According to a town legend, “the men who were at the Palace carried the large 1880's Brunswick Bar across the street so the fire would not interrupt their evening.” Not long after the fire, the town of Prescott rose from the ashes. Today guests of the Palace can enjoy a delicious meal in the restaurant and a drink on the original 1880's Brunswick bar in Arizona's oldest frontier saloon.

Also restored to grandeur is The Gurley Street Grill, located on 230 W. Gurley Street, a popular place for a family-oriented lunch or dinner, where I simply cannot resist the Baja Chicken Wrap for my lunch.

The Gurley Street Grill once served as the Mulvenon Saloon, owned by Sheriff Bill Mulvenon, from 1890 until 1900 when the wooden-framed bar burned down to the ground.
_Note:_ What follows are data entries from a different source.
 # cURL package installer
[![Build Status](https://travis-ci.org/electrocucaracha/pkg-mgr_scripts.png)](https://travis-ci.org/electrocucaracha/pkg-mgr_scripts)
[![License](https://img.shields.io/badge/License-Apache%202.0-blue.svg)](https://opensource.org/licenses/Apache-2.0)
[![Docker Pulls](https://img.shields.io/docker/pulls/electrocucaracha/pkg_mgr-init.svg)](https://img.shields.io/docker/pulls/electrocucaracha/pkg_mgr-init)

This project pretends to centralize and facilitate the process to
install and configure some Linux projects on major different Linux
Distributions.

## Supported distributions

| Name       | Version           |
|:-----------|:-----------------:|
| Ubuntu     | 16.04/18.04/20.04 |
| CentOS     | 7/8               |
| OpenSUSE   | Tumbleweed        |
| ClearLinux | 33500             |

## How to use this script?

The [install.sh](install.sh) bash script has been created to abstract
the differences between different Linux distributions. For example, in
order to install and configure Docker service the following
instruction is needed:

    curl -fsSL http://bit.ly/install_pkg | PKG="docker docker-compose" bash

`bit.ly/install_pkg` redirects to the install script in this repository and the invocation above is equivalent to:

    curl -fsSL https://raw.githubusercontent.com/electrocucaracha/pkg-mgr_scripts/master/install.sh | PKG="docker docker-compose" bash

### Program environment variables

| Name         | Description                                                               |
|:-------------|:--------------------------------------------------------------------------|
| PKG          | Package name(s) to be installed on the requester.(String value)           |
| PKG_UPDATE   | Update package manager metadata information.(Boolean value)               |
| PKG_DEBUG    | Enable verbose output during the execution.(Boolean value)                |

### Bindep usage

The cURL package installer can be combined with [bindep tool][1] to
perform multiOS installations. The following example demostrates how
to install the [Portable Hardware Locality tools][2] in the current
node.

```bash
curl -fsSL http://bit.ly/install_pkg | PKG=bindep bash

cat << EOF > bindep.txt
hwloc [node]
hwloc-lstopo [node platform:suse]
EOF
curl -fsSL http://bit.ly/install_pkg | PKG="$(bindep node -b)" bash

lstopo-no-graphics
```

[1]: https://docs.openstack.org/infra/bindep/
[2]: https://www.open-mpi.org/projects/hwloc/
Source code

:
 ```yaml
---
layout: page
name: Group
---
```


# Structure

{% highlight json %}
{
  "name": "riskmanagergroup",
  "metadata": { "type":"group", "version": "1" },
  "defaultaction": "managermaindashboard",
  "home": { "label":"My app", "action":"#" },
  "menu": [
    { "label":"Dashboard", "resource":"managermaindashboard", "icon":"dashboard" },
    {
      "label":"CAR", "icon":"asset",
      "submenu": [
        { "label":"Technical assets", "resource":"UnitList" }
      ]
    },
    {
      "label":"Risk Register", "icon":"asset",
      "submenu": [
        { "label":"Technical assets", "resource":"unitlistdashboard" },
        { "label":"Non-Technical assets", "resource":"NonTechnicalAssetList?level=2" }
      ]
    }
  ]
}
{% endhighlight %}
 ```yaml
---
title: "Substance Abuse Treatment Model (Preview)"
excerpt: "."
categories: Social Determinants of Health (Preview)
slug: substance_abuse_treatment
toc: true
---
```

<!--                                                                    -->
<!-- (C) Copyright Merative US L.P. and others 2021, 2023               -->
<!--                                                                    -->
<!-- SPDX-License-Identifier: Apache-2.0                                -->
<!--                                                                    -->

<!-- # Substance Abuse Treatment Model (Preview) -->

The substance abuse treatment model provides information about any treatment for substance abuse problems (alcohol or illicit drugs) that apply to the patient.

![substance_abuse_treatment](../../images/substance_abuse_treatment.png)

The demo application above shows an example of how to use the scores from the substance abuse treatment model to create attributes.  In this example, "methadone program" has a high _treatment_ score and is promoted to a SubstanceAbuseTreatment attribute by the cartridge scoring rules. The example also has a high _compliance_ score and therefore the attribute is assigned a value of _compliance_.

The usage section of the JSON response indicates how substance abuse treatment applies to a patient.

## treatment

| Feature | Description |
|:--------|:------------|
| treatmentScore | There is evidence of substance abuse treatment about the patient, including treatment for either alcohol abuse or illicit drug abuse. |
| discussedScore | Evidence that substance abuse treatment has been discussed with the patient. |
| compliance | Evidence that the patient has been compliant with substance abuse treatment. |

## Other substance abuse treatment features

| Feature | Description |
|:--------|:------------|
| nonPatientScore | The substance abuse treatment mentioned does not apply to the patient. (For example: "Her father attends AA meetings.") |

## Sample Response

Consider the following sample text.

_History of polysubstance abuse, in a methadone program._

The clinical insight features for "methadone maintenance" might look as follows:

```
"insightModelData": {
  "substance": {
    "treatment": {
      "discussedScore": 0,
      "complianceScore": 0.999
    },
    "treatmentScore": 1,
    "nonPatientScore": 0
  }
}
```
However, reconstruction from local brick and rubble from the fire brought the building back to life in 1901.

The former Mulvenon Saloon continued to serve as a bar and the upstairs a bordello until 1948 when the upstairs business ended. Since then, reputable occupants such as an upholstery shop and apartment renters used the space until 1992 when it became the Gurley Street Grill. However, some people believe that not all of the former occupants of the building are actually gone.

"I don't believe in ghosts, but I do believe in George," Aaron Meisheid, the General Manager of the Gurley Street Grill.

George, the Grill's resident ghost, reveals his presence by turning on the televisions and the lights, and according to Mr. Meisheid, one night after he cleaned the upstairs banquet room he propped to restroom doors open with a chair. However, when Mr. Meisheid returned, before leaving for the night, he found the restroom doors closed.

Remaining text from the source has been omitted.